The implementation (not relevant) just creates the action dispatch table and delegates behavior to localStorage in the browser:
So now I think we can start at initializePage and make some decisions about what happens when a user signs in on the first page load, and how async update via ajax violates some assumptions we have in test, and why that causes a fresh sign in, followed by an immediate page view, to cause the issue we were seeing.
Last note - https://docs.forem.com/frontend/plain-js/ describes the structure of the js in this project (files in assets/javascript are served as scripts, plain, as-is, by sprockets, files in app/javascript/ are managed by webpack and bundled in application.js) - worth a read if you are unfamiliar with it. It calls out initializePage as the main point of action driving loading.
In an office environment this would be the time I move from my notes to a whiteboard/chalkboard. I'm going to just grab pen and paper instead.

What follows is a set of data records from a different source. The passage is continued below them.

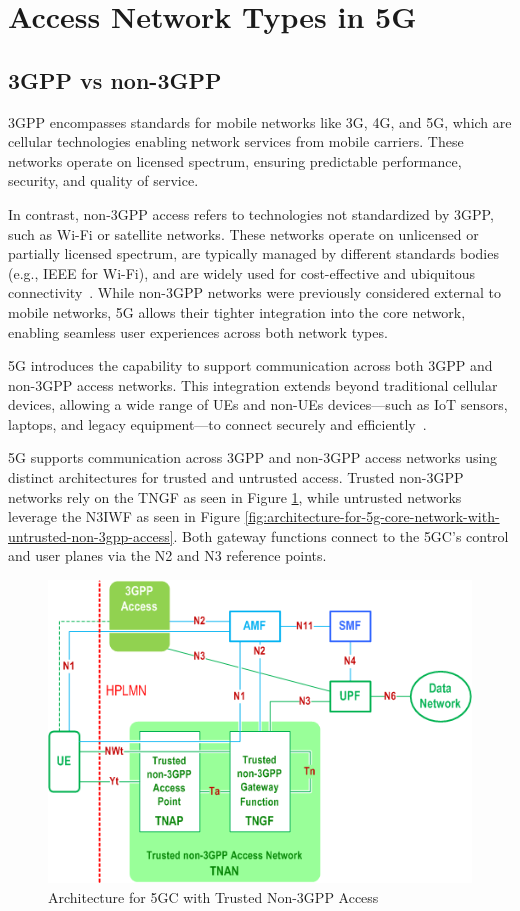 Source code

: \section{Access Network Types in \acs{5G}}

\subsection{\acs{3GPP} vs non-\acs{3GPP}}
\ac{3GPP} encompasses standards for mobile networks like \ac{3G}, \ac{4G}, and \ac{5G}, which are cellular technologies enabling network services from mobile carriers. These networks operate on licensed spectrum, ensuring predictable performance, security, and quality of service.

In contrast, non-\ac{3GPP} access refers to technologies not standardized by \ac{3GPP}, such as Wi-Fi or satellite networks. These networks operate on unlicensed or partially licensed spectrum, are typically managed by different standards bodies (e.g., IEEE for Wi-Fi), and are widely used for cost-effective and ubiquitous connectivity~\cite{wba-04-2023-p3}. While non-\ac{3GPP} networks were previously considered external to mobile networks, \ac{5G} allows their tighter integration into the core network, enabling seamless user experiences across both network types.

\ac{5G} introduces the capability to support communication across both \ac{3GPP} and non-\ac{3GPP} access networks. This integration extends beyond traditional cellular devices, allowing a wide range of \acp{UE} and non-\acp{UE} devices—such as \ac{IoT} sensors, laptops, and legacy equipment—to connect securely and efficiently~\cite{23.501-p57}.

\ac{5G} supports communication across \ac{3GPP} and non-\ac{3GPP} access networks using distinct architectures for trusted and untrusted access. Trusted non-\ac{3GPP} networks rely on the \ac{TNGF} as seen in Figure \ref{fig:architecture-for-5g-core-network-with-trusted-non-3gpp-access}, while untrusted networks leverage the \ac{N3IWF} as seen in Figure \ref{fig:architecture-for-5g-core-network-with-untrusted-non-3gpp-access}. Both gateway functions connect to the \ac{5GC}’s control and user planes via the N2 and N3 reference points.

\begin{figure}
    \centering
    \includegraphics[width=0.5\linewidth]{figs/architecture-for-5g-core-network-with-trusted-non-3gpp-access.png}
    \caption{Architecture for \acs{5GC} with Trusted Non-\acs{3GPP} Access}
    \label{fig:architecture-for-5g-core-network-with-trusted-non-3gpp-access}
\end{figure}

My simplest description of the picture is there are three sources of data about users. The fastest is in the DOM (right bubble) but it's empty initially. The next fastest is LSO (fast enough to be synchronous) and it's used during page initialization to populate the DOM copy if present. The third, slowest, and necessarily asynchronous source is the Forem api via /async_info/base_data
but that doesn't set the DOM until it responds (tens of milliseconds later) and may be too late. However, as long as LSO is working (which is normally true for logged in users) this is a one-time cost on initial login.
What I think is happening
no user was logged in - LSO is empty (we ensure it's emptied during page setup)
user logs in but capybara immediately takes us to the new page (bypassing normal redirect to / and subsequent JS execution that would populate LSO so it's available early)?

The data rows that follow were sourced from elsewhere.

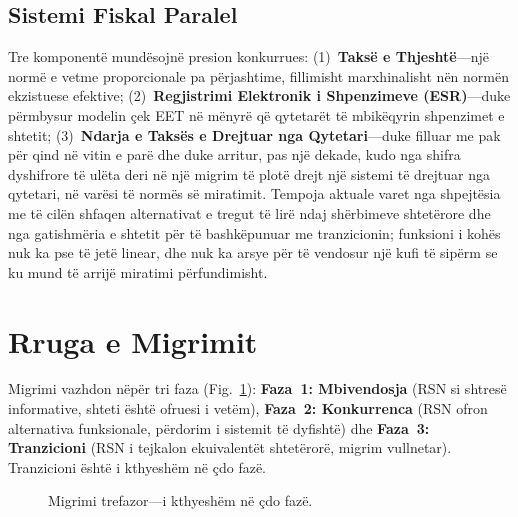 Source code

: \documentclass[11pt,a4paper,twocolumn]{article}
\begin{document}
\subsection{Sistemi Fiskal Paralel}

Tre komponentë mundësojnë presion konkurrues: (1)~\textbf{Taksë e Thjeshtë}---një normë e vetme proporcionale pa përjashtime, fillimisht marxhinalisht nën normën ekzistuese efektive; (2)~\textbf{Regjistrimi Elektronik i Shpenzimeve (ESR)}---duke përmbysur modelin çek EET në mënyrë që qytetarët të mbikëqyrin shpenzimet e shtetit; (3)~\textbf{Ndarja e Taksës e Drejtuar nga Qytetari}---duke filluar me pak për qind në vitin e parë dhe duke arritur, pas një dekade, kudo nga shifra dyshifrore të ulëta deri në një migrim të plotë drejt një sistemi të drejtuar nga qytetari, në varësi të normës së miratimit. Tempoja aktuale varet nga shpejtësia me të cilën shfaqen alternativat e tregut të lirë ndaj shërbimeve shtetërore dhe nga gatishmëria e shtetit për të bashkëpunuar me tranzicionin; funksioni i kohës nuk ka pse të jetë linear, dhe nuk ka arsye për të vendosur një kufi të sipërm se ku mund të arrijë miratimi përfundimisht.

\section{Rruga e Migrimit}

Migrimi vazhdon nëpër tri faza (Fig.~\ref{fig:migration}): \textbf{Faza~1: Mbivendosja} (RSN si shtresë informative, shteti është ofruesi i vetëm), \textbf{Faza~2: Konkurrenca} (RSN ofron alternativa funksionale, përdorim i sistemit të dyfishtë) dhe \textbf{Faza~3: Tranzicioni} (RSN i tejkalon ekuivalentët shtetërorë, migrim vullnetar). Tranzicioni është i kthyeshëm në çdo fazë.

\begin{figure}[ht]
\centering
{}
\caption{Migrimi trefazor---i kthyeshëm në çdo fazë.}
\label{fig:migration}
\end{figure}
\end{document}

When we view the next page, not having loaded /, we have an empty LSO - so browserStoreCache is clear(ed), so initializeBodyData starts an async network call (returning early before the callback fires, and document.body.dataset.user is null, so userData is null), and the page renders as though no user were logged in, and then the callback on base_data's request fires, populating the dataset field, causing what I captured in the screenshot earlier (all of the required variables that should have hidden the flag user item in the dropdown are present, but the flag user dropdown item was not hidden, and a reload of the page does work).
So how do we improve this?
add user information to the dom during page render (basically inline the parts of the async call that are fast enough to be available, put them in the navbar when we render the user's icon link) - this might be a performance issue but could provide more robust availability (the backend knew the user was logged in)
Follow Nick's advice in the issue comment and wrap the logic to remove the dropdown in a wait for user ready (currently in the chat utils so might need to be extracted/generalized).
Change the test setup so that signin populates the LSO.
Opened a branch for this - djuber/ensure-user-for-flag-button and pushed it up (currently only the "fix" Julianna added removed so I can confirm I have a failing test.)
Easy fix one (doesn't work, because now it breaks a different test):
Basically, this would fix the example that's failing, but changes the accidental pass when a user is logged in and trusted (but that's the first exectued test, so LSO is cleared, or the order includes logged out, logged in as a trusted user expecting to see flag). So let's revert this change and look for something "better" (more reliable, and correct).
I had expected this to be broken this way so didn't even list it.
https://github.com/forem/forem/pull/13279 attempted to implement the solution Nick suggested (wait for user data to be loaded before proceeeding) - he gave very useful and detailed suggestions - and I stumbled through to a green build after some futzing around lint rules.